Depois de ceder o empate na Argentina, o time argentino veio ao Brasil disposto a segurar a partida e levar a decisão aos pênaltis. Desde o começo, os jogadores retardavam as cobranças de falta e as reposições de bola, em uma tentativa de diminuir o ritmo do jogo.
O Corinthians tinha, no entanto, o histórico a seu favor. Havia avançado em sete das oito vezes em que iniciou um confronto de mata-mata com um empate fora de casa. Foi assim, inclusive, na campanha do título da Libertadores de 2012, quando eliminou Emelec, nas oitavas de final, Vasco, nas quartas, e Boca Juniors, na final.
Desta vez, porém, a estratégia do Estudiantes encontrou um Corinthians com dificuldade para ficar com a bola. E, mesmo quando conseguia manter a posse, a ausência de uma referência ofensiva deixava o time sem uma solução clara para atacar e transformar a posse em chances de gol.
No primeiro tempo, os dois goleiros quase não trabalharam, além de intervenções em finalizações fracas.

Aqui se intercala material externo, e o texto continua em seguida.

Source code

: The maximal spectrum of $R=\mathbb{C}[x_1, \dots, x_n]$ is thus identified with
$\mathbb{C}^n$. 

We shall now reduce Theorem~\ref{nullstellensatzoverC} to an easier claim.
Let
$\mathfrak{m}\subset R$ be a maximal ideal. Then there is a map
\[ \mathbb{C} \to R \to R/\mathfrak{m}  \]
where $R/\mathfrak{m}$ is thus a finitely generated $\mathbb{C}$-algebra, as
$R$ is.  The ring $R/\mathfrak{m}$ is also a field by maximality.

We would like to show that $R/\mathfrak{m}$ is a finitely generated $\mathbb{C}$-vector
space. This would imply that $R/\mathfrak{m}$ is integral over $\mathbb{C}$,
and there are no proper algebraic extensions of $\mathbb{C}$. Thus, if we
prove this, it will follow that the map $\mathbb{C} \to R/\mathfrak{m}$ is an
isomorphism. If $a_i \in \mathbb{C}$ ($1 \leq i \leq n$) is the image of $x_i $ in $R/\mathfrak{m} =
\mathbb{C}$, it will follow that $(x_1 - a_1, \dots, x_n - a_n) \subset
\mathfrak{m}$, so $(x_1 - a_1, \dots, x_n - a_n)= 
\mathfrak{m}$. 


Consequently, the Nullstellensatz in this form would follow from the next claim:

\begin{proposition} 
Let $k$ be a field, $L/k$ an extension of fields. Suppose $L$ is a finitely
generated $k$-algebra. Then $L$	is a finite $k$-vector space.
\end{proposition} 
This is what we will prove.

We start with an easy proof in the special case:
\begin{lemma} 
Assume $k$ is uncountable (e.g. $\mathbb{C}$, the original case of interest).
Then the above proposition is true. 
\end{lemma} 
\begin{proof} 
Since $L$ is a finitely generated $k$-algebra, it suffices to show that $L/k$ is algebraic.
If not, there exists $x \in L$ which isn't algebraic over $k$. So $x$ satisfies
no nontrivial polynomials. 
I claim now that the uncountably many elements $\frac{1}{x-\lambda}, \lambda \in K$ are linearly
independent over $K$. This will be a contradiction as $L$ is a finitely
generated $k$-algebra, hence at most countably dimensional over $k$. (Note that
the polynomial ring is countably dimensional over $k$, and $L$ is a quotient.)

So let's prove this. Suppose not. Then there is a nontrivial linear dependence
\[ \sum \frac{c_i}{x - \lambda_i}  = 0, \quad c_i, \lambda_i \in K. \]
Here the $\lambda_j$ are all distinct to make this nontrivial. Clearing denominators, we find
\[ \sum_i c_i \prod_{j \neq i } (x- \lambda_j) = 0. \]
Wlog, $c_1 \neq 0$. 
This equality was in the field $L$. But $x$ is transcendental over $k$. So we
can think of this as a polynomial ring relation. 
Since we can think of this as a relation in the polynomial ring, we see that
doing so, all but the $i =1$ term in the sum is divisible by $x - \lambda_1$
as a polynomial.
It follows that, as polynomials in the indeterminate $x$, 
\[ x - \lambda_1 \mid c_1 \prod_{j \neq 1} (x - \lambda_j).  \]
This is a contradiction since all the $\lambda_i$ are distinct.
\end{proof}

O cenário mudou pouco após o intervalo. Diante da falta de alternativas, Fernando Diniz passou a apostar em bolas cruzadas na área em lances de bola parada. Durante a pausa para hidratação, o técnico chegou a pedir insistentemente que seus jogadores povoassem a área nessas jogadas.
Nem isso, porém, foi suficiente para mudar o panorama. Nas arquibancadas, com mais de 57 mil pessoas, a postura do time alvinegro deixava a torcida apreensiva. Com exceção das organizadas, como de costume, os torcedores acompanhavam a partida quase sem reação, à espera de um lance que pudesse levar perigo ao gol de Muslera.
Quando a partida parecia caminhar para a disputa por pênaltis, Alexis Castro recebeu a bola dentro da área e finalizou de primeira para fazer o único gol do jogo, aos 42 minutos.
O gol deixou o Corinthians em situação ainda mais delicada, mas a equipe teve uma última oportunidade de reagir, quando Tomás Palacios desviou a bola com a mão dentro da área. No último minuto, Memphis Depay foi para a cobrança de pênalti que poderia levar a partida às penalidades. O holandês, porém, bateu mal e isolou a bola na direção da linha de fundo, selando a eliminação corintiana.
A queda aumenta a pressão sobre o Corinthians, que já havia chegado ao confronto em um momento ruim. O time acumulava cinco derrotas no Campeonato Brasileiro, sequência que o deixou estacionado nos 32 pontos e o fez cair para a 13ª posição ao fim da 27ª rodada.
Por isso, a expectativa era de uma reação em Itaquera. Como Fernando Diniz havia poupado quase todos os titulares contra o Flamengo, no último domingo, a torcida esperava que o descanso ajudasse a equipe a apresentar um desempenho melhor diante do Estudiantes. A resposta, porém, foi outra derrota e uma atuação sem força ofensiva justamente no jogo que valia a permanência na Libertadores.
Na semifinal, o Estudiantes enfrentará o vencedor do confronto entre Flamengo e Independiente del Valle. No jogo de ida, no Equador, o time brasileiro venceu por 2 a 0 e agora decide a vaga no Maracanã.